Monday, September 12, 2011

I Want to Be a Part of It

I wrote briefly about our trip to New York City to sing as part of a choir commemorating the tenth anniversary of the attacks of 9/11/2001. I was so disoriented by our long trek to the big city I published the post late Thursday, which is why it appears under Thursday (Really.). Just mentally change Thursday to Friday and you'll have it.

Singing "Memorial" by Rene Clausen was such an incredibly deep and moving experience I will need to devote several posts about it. Today I will try to give you a context for the experience by writing about what Becky and I did. In other posts I will talk about the piece, "Memorial" itself. There are no links to the piece, but you can buy a CD of it as the Concordia College Choir website at http://www.concordiarecordings.com/category/choral.html. I hope you will. It is a remarkable piece.

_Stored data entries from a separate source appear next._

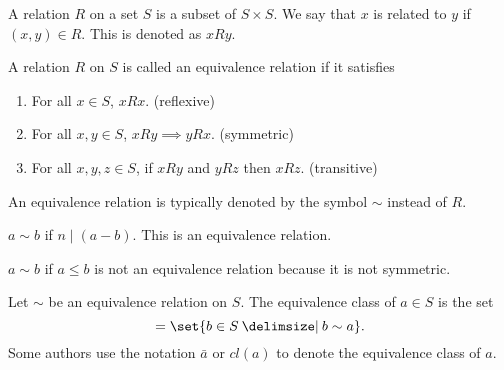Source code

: \documentclass[11pt]{penrose}
\newcommand{\keyword}[1]{\textsf{#1}}
\begin{document}
\begin{ndfn}
    A \keyword{relation} $R$ on a set $S$ is a subset of $S \times S$. We say that $x$ is related to $y$ if $(x,y) \in R$. This is denoted as $xRy$.
\end{ndfn}

\begin{ndfn}
    A relation $R$ on $S$ is called an \keyword{equivalence relation} if it satisfies
    \begin{enumerate}[label=(\roman*)]
        \item For all $x \in S$, $xRx$. \hfill(\keyword{reflexive})
        \item For all $x, y \in S$, $xRy \implies yRx$. \hfill(\keyword{symmetric})
        \item For all $x, y, z \in S$, if $xRy$ and $yRz$ then $xRz$. \hfill(\keyword{transitive})
    \end{enumerate}
    An equivalence relation is typically denoted by the symbol $\sim$ instead of $R$.
\end{ndfn}

\begin{negg}
    $a \sim b$ if $n \mid (a-b)$. This is an equivalence relation.
\end{negg}

\begin{negg}
    $a \sim b$ if $a \leq b$ is not an equivalence relation because it is not symmetric.
\end{negg}

\begin{ndfn}
    Let $\sim$ be an equivalence relation on $S$. The equivalence class of $a \in S$ is the set
    \begin{equation*}
        [a] = \set{b \in S \st b \sim a}.
    \end{equation*}
    Some authors use the notation $\bar{a}$ or $cl(a)$ to denote the equivalence class of $a$.
\end{ndfn}
\end{document}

I have noted some of these events on Facebook and in emails, but I wanted to draw them all together in one place. The concert was sponsored by Distinguished Concerts International New York or DCINY, the same group that sponsored the concert in honor of the 70th Anniversary of Shawnee Press at Carnegie Hall a couple of years ago that we participated in.  It's a kind of pay to play system. You pay, you get to be in the choir. The choirs are generally directed by the big names in choral music today: Joseph Martin, Greg Gilpin, Rene Clausen. People from all around the country come to be part of a large choir. We had 22 people from Chorale participate in this event with several spouses also coming.

We arrived Thursday evening about 8 PM after ten and a half hours on the road because of accidents, congestion and roadwork at the Holiday Inn Midtown at West 57th Street. The desk clerk recommended the Puttanesca Restaurant as a good Italian place around the corner on Ninth Avenue. It was good and we enjoyed the meal. That evening news of a serious terrorist threat to New York and Washington came out.  We also heard of flooding in Northern Virginia.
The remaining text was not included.